Researchers randomized 554 newborns in nine pediatric units in Italy to the probiotic Lactobacillus reuteri DSM 17938 (L reuteri DSM 17938) or placebo for 90 days, and asked parents to record in diary entries the number of vomiting episodes and evacuations (emptying of the bowels), the duration of inconsolable crying and the number of pediatrician visits. Change in daily crying time, vomiting, constipation and the cost benefits of probiotic supplement use was measured during the three month period.
At three months of age, the average duration of crying time (38 vs. 71 minutes), regurgitations (2.9 vs. 4.6) and evacuations per day (4.2 vs. 3.6) differed in the probiotic and placebo groups, respectively.
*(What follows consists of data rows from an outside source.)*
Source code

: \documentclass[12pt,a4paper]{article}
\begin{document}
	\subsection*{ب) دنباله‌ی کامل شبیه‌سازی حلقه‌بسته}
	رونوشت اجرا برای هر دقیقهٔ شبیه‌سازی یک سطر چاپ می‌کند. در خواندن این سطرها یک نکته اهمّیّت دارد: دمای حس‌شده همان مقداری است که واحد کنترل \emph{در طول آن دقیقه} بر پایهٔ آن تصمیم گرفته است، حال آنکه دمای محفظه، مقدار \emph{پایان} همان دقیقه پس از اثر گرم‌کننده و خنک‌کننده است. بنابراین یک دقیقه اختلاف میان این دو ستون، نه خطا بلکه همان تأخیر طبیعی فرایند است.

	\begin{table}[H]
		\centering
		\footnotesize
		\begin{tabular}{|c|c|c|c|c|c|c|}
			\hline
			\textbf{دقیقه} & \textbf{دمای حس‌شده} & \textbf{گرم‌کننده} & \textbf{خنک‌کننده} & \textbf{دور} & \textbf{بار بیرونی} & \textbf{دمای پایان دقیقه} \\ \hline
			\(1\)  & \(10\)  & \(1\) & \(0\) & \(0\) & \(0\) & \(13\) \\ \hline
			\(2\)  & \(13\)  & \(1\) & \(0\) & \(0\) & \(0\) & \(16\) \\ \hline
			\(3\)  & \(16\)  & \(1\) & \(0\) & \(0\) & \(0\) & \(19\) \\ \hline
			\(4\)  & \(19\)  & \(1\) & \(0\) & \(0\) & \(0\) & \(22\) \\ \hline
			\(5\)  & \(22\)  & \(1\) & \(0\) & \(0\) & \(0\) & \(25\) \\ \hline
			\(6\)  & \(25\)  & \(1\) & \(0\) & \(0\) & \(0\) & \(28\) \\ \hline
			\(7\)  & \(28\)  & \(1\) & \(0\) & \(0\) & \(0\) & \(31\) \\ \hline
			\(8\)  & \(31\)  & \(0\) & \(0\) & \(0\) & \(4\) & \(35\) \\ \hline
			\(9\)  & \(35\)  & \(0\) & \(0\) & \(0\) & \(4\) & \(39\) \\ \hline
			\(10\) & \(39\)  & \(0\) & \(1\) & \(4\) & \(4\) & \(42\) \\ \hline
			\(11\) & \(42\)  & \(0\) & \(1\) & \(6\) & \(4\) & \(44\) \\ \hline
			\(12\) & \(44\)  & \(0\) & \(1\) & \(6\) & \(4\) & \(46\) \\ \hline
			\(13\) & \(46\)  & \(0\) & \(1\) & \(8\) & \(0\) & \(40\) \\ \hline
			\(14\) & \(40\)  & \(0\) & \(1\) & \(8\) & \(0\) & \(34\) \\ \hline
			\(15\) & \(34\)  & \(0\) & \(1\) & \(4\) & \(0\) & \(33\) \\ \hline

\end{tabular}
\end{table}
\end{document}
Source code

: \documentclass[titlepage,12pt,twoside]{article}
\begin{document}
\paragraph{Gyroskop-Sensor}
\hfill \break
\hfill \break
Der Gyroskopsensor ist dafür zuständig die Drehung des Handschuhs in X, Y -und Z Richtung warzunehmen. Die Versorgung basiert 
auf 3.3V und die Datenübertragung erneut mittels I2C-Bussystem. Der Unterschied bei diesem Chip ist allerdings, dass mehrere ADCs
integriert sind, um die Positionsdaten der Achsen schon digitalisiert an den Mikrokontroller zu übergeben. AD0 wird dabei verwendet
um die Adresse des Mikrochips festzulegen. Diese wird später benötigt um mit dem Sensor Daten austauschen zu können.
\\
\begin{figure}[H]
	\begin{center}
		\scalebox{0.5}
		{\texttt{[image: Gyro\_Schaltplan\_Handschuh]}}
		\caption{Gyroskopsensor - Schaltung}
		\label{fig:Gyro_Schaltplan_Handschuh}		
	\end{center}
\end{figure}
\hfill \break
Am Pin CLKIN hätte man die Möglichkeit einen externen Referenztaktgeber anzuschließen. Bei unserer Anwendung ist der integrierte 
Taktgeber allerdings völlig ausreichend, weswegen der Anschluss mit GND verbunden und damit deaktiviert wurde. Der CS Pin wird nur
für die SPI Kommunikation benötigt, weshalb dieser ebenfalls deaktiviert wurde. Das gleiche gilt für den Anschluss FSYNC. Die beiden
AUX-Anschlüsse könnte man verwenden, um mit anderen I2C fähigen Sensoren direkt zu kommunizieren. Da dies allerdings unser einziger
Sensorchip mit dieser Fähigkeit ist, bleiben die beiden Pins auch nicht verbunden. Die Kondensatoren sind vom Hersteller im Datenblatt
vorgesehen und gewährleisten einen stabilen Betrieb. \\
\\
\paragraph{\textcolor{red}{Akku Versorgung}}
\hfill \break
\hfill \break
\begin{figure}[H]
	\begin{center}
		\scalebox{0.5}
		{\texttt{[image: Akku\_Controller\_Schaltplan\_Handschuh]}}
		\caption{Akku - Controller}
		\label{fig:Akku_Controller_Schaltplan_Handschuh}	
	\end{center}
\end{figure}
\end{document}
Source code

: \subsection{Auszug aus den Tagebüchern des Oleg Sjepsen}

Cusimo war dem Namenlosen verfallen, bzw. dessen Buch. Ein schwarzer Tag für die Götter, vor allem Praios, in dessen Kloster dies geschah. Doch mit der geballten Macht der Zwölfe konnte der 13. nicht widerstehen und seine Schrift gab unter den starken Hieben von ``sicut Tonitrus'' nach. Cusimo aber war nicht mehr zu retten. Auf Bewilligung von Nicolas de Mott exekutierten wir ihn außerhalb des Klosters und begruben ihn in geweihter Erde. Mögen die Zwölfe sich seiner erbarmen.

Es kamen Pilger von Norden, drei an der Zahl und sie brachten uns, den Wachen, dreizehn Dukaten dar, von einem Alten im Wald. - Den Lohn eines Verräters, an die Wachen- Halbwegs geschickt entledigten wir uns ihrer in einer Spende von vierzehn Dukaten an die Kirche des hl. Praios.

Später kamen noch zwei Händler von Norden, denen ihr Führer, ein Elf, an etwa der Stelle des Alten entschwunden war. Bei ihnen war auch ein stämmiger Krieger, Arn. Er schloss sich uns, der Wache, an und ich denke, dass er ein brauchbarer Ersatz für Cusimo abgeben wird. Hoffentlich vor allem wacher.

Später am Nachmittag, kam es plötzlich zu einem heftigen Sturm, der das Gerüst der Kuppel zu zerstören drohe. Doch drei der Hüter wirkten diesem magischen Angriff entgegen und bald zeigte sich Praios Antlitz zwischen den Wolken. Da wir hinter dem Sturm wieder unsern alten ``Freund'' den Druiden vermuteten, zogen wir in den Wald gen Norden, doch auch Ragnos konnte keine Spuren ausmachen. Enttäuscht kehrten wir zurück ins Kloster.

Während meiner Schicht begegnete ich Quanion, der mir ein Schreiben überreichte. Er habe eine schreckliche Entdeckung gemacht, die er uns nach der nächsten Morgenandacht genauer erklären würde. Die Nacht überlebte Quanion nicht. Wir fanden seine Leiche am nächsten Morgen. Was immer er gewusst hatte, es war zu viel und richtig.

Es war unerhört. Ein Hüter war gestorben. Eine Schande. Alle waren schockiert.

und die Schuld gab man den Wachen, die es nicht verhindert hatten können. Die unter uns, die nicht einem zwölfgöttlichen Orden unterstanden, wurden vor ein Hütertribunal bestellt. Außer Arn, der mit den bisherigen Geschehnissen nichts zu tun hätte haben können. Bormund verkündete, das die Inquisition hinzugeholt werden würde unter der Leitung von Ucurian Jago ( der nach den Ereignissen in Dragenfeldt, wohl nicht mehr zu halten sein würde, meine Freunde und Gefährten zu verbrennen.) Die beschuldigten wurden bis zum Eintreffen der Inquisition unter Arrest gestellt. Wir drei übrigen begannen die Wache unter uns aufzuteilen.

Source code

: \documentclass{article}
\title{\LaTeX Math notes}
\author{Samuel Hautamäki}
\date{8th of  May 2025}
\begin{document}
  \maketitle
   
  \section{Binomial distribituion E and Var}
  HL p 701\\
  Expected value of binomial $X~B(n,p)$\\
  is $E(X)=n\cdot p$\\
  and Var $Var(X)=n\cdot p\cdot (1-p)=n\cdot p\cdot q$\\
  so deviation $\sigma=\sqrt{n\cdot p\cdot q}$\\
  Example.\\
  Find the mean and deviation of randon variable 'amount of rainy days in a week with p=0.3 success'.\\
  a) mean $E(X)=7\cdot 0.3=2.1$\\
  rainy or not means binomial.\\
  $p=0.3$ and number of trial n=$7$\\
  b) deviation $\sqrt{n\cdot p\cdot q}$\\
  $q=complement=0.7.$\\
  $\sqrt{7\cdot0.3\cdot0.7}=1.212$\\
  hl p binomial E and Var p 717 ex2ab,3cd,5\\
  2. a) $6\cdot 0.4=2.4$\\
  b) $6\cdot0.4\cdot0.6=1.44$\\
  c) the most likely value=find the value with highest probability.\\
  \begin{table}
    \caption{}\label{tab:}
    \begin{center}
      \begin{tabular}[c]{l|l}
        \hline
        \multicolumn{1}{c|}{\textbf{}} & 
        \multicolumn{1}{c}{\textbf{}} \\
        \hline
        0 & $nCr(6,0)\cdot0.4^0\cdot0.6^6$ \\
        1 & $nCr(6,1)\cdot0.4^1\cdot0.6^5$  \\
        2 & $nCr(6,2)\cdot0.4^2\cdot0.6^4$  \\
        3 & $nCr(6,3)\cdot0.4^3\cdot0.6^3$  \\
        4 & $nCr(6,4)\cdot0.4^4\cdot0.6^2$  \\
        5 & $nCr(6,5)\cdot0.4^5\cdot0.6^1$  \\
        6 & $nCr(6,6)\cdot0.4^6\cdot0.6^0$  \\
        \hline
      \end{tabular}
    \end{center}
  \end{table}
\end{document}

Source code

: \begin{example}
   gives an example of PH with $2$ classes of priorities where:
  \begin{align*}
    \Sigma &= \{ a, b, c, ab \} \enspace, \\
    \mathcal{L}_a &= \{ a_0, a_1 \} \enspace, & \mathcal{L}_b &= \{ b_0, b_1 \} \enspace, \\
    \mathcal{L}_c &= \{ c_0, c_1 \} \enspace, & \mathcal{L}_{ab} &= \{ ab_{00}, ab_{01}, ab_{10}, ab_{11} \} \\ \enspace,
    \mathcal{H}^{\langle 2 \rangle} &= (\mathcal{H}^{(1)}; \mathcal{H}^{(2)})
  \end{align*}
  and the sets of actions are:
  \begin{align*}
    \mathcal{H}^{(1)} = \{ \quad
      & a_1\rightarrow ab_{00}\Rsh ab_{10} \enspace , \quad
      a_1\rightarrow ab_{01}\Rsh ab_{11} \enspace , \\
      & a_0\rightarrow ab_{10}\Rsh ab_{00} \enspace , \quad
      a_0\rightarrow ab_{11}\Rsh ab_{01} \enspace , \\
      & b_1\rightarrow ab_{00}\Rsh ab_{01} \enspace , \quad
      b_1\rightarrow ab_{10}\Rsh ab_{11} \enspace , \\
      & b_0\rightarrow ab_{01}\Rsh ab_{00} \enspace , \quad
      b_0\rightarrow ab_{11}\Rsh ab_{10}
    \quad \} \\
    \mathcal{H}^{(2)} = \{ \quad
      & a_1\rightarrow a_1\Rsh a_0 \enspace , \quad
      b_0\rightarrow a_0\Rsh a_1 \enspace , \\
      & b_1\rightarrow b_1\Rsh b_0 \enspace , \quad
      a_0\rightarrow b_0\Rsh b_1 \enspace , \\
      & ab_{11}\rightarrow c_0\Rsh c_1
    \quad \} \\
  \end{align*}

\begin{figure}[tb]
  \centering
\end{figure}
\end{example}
Probiotic use also was associated with a nearly $119 average savings per patient in each family.
"Driving a change of colonization during the first weeks of life through giving lactobacilli may promote an improvement in intestinal permeability; visceral sensitivity and mast cell density and probiotic administration may represent a new strategy for preventing these conditions, at least in predisposed children," the authors conclude.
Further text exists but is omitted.